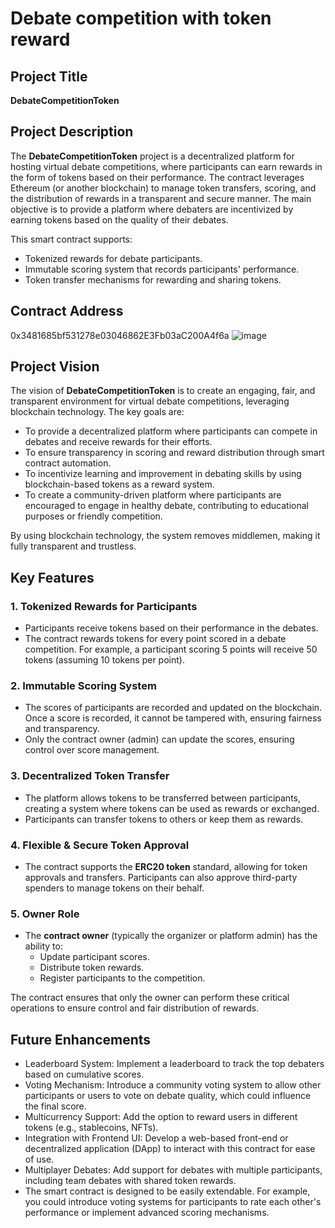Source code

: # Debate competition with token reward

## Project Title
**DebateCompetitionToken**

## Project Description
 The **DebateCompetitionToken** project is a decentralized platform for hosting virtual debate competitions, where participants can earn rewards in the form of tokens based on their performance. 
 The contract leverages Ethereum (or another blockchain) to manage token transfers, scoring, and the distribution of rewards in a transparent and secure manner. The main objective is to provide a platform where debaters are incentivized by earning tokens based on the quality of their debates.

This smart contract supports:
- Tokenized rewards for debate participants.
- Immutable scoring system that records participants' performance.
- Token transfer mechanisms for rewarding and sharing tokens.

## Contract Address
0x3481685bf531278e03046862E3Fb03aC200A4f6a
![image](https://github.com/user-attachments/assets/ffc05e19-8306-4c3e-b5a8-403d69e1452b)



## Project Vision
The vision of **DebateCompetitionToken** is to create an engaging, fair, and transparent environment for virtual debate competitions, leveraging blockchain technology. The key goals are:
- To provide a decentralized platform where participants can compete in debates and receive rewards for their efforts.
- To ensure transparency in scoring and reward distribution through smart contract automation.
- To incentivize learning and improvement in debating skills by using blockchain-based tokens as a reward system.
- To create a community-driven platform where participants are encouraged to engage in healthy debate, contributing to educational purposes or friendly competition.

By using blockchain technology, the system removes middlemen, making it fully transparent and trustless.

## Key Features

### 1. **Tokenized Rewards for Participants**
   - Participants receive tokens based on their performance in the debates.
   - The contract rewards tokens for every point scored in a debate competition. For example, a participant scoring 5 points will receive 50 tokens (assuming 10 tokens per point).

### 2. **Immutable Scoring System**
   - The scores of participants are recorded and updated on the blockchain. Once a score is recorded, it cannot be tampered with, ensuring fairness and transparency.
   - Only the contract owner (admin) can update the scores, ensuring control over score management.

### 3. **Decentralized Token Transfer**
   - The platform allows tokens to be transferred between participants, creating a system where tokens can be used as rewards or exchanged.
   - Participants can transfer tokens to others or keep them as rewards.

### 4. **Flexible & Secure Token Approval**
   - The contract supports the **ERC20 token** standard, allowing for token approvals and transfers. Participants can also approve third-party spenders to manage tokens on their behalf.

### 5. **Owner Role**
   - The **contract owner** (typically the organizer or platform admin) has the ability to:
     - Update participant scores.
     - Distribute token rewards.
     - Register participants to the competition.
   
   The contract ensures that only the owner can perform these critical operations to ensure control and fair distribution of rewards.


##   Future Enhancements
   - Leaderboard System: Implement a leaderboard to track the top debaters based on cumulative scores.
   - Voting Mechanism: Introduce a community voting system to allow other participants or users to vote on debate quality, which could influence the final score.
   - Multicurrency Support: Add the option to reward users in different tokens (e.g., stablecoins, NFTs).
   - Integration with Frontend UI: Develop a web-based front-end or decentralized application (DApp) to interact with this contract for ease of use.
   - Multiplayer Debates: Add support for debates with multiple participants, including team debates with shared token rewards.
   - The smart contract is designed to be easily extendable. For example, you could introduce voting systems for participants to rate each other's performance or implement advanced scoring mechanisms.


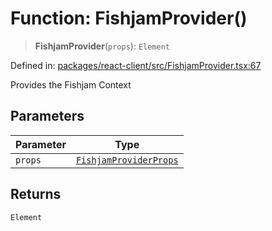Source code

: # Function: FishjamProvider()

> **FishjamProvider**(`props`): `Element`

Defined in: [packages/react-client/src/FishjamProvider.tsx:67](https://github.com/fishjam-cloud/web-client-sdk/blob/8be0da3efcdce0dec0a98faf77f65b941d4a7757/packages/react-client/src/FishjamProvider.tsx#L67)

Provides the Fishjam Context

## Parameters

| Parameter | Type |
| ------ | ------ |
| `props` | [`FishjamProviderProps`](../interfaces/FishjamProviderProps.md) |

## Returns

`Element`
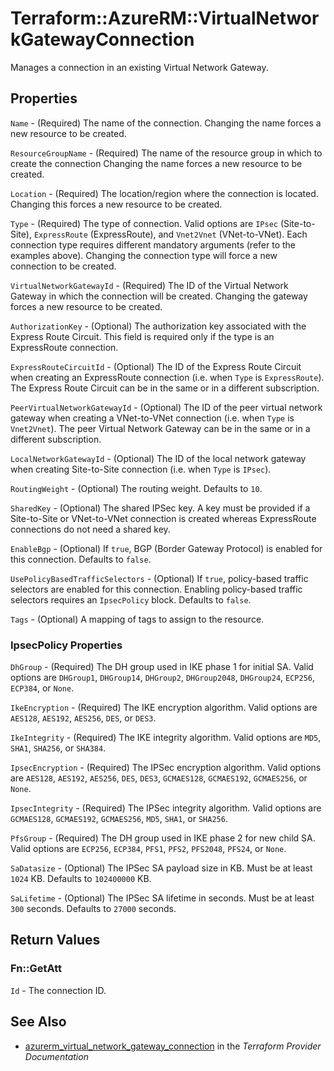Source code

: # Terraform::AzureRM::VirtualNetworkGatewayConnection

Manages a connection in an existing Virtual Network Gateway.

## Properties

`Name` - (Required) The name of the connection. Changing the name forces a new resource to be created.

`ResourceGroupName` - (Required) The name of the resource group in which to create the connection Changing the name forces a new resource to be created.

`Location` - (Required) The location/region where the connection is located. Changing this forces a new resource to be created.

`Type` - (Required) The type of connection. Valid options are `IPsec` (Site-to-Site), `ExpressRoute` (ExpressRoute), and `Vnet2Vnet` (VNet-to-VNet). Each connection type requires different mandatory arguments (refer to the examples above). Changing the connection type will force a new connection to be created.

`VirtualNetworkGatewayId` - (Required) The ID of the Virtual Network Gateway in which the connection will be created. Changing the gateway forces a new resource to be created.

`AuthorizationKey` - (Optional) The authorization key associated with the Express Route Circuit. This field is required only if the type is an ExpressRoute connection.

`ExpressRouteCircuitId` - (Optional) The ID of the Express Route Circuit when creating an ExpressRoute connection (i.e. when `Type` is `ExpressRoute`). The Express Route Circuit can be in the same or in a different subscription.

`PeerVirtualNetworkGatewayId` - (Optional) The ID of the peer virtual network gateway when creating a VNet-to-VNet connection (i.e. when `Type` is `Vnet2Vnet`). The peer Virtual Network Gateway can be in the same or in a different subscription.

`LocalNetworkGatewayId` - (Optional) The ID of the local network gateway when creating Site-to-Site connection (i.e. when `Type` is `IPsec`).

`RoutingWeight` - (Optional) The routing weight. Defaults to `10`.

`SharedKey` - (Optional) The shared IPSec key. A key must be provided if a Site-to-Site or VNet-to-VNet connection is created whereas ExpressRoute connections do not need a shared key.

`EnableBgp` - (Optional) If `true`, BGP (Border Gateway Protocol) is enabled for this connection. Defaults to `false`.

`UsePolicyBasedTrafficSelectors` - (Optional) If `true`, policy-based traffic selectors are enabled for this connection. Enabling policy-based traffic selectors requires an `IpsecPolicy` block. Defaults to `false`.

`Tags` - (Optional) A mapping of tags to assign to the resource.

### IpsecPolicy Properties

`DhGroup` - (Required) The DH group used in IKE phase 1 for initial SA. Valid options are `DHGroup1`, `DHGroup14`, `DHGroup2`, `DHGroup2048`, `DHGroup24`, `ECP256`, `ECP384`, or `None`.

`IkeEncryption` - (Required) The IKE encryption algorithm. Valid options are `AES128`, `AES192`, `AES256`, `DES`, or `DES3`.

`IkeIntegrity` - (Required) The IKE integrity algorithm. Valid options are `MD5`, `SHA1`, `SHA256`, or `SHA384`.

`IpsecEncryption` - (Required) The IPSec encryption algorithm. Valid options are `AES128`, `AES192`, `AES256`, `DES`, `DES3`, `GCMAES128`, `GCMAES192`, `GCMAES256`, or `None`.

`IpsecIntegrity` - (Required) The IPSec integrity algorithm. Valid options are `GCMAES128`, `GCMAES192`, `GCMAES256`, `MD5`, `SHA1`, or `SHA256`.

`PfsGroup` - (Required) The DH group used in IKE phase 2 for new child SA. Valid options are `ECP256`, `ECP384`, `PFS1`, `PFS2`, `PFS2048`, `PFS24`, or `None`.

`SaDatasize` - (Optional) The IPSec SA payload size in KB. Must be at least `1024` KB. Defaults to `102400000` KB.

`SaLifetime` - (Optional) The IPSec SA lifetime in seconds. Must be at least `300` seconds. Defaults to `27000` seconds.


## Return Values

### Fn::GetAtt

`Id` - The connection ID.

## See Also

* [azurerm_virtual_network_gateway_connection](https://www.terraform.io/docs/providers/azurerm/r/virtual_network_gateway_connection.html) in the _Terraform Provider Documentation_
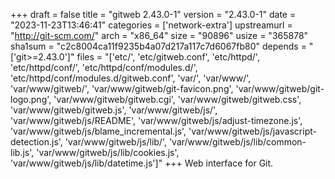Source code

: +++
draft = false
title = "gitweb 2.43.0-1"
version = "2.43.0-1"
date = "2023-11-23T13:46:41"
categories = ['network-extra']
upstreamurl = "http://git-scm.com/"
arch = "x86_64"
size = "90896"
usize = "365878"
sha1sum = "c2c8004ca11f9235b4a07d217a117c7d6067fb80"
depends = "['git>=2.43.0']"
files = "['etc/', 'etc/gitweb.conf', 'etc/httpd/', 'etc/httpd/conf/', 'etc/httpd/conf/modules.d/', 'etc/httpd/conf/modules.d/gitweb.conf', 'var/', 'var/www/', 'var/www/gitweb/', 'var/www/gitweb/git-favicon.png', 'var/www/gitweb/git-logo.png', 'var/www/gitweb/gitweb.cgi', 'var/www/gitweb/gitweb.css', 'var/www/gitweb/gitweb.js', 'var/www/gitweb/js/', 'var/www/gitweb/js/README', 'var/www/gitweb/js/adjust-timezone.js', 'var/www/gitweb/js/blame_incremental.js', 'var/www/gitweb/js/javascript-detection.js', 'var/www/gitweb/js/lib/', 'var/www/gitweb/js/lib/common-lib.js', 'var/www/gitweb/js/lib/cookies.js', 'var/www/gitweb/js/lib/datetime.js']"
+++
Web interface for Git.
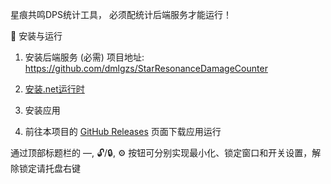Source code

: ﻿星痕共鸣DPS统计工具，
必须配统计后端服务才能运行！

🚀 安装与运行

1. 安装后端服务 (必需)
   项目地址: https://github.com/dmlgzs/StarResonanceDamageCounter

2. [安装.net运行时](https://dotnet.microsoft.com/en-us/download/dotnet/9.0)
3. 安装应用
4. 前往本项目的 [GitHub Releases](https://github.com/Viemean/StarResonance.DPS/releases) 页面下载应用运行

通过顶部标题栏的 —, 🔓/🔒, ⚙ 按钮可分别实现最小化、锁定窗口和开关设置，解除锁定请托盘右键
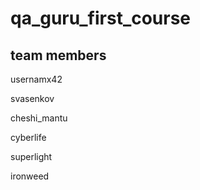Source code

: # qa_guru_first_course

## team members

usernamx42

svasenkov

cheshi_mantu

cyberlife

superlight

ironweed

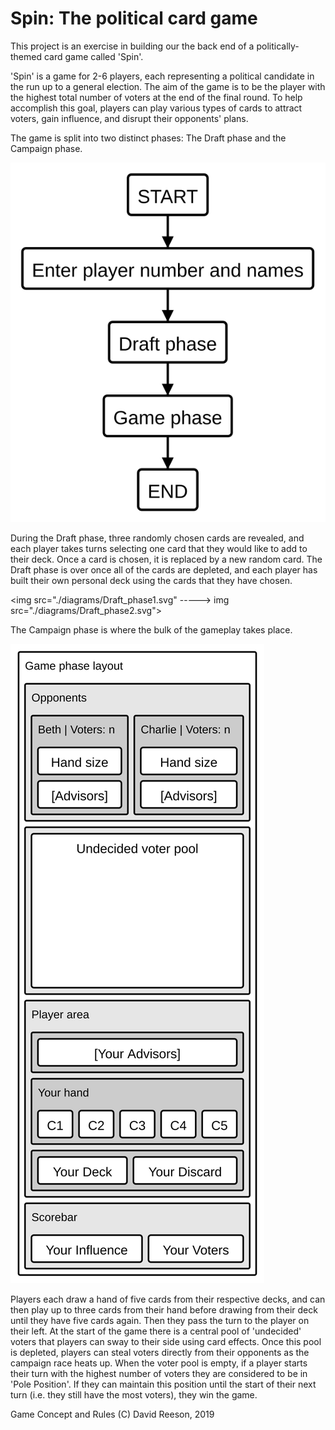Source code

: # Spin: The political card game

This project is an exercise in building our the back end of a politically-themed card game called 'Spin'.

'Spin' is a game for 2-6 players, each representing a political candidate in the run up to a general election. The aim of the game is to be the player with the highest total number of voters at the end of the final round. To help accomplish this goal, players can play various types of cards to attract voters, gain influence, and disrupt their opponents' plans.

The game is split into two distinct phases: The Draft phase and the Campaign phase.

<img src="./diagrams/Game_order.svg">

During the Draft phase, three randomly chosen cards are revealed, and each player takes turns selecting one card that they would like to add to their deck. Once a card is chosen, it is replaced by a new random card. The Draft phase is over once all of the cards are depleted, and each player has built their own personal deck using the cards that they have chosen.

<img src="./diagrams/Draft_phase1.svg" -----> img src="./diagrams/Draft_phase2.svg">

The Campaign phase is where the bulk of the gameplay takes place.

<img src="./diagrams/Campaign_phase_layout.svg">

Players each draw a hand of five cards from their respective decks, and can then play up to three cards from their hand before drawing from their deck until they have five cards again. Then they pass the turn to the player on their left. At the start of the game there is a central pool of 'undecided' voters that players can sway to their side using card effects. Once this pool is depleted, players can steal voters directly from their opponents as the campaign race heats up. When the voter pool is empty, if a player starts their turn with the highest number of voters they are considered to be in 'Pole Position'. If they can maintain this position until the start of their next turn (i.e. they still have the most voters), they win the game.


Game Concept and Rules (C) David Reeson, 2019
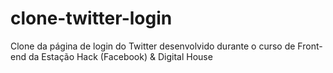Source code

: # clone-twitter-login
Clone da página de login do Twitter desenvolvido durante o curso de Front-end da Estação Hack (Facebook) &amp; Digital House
########
• _EXERCISE BRIEF_:
Locate the lines above that hold the word "scores". Show every one of them.

• _WRITTEN REPLY_:
   - The scores of participants are recorded and updated on the blockchain. Once a score is recorded, it cannot be tampered with, ensuring fairness and transparency.
   - Only the contract owner (admin) can update the scores, ensuring control over score management.
     - Update participant scores.
   - Leaderboard System: Implement a leaderboard to track the top debaters based on cumulative scores.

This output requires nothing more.